To halt the menace, NAPTIP was established in July, 2003, as a national compliance to the international obligation under the Trafficking in Persons Protocol. Part of its briefs is to prevent, suppress, and punish trafficking in persons, especially women, and children, complementing the United Nations Transnational Organized Crime Convention. Since its inception, the Agency has investigated over ten thousand cases of human trafficking and prosecuted hundreds of offenders. It has secured more than 600 convictions and rescued over 20,000 victims. Nonetheless, the number of Nigerians transacted locally and shipped abroad, is on the rise.

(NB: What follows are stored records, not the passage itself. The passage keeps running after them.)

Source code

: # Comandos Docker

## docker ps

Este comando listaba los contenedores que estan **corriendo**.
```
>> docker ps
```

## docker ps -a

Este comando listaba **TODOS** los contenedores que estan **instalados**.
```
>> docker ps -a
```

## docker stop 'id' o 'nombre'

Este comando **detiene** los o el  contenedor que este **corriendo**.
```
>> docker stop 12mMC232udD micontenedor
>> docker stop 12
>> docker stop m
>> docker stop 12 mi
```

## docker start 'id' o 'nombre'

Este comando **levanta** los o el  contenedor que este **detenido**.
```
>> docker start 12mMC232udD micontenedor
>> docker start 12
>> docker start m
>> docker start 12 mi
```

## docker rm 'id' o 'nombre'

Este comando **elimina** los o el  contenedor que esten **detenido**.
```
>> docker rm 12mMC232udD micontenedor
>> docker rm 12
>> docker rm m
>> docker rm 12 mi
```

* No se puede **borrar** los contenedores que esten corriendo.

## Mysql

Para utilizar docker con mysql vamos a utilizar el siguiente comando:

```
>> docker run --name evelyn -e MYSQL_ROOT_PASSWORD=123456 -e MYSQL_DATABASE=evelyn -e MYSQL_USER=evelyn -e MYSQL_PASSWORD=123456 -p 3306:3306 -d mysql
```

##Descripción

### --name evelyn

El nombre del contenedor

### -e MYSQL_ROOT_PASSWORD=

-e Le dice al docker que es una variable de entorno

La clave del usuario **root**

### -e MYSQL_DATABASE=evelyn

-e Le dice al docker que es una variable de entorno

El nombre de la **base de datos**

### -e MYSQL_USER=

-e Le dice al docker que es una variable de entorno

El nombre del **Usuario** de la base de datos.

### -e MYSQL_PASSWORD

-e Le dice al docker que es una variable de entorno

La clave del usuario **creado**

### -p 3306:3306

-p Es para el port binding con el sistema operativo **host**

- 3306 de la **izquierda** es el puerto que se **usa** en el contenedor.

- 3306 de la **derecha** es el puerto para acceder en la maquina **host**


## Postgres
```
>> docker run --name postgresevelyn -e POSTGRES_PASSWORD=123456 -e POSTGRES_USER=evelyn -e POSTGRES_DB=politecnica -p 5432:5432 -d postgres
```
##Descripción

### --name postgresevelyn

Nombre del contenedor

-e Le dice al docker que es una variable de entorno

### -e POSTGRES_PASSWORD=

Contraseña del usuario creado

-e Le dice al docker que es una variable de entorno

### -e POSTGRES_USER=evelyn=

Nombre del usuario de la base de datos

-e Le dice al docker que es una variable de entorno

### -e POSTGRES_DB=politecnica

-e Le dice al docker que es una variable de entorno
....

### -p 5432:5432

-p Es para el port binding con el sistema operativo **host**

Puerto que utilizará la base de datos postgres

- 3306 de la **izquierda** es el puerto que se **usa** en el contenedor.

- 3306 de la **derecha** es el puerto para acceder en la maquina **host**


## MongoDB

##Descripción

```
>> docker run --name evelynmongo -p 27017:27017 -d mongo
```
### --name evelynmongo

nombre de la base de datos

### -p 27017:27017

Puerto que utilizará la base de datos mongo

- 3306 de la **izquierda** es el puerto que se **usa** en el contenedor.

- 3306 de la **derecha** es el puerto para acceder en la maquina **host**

Population boom, illiteracy, poverty, underemployment and insecurity which prompt citizens to seek for better opportunities in other countries, rank among the factors that encourage trafficking. Unbridled quest for wealth, peer influence and poor parenting also account for the illicit transaction. We condemn human trafficking in all ramifications. The risks in human trafficking are many. Some of the victims are exposed to forced labour, child prostitution and other dangerous conditions that cause them untimely death or render them invalid for the rest of their lives.

NAPTIP and other relevant agencies should do more in checking the trend. There is need for adequate enlightenment on the matter, as well as value reorientation to steer the youth from the path of easy wealth. Above all, good governance and responsible leadership remain the panacea to the menace. Let jobs be created and the youth encouraged to go to school.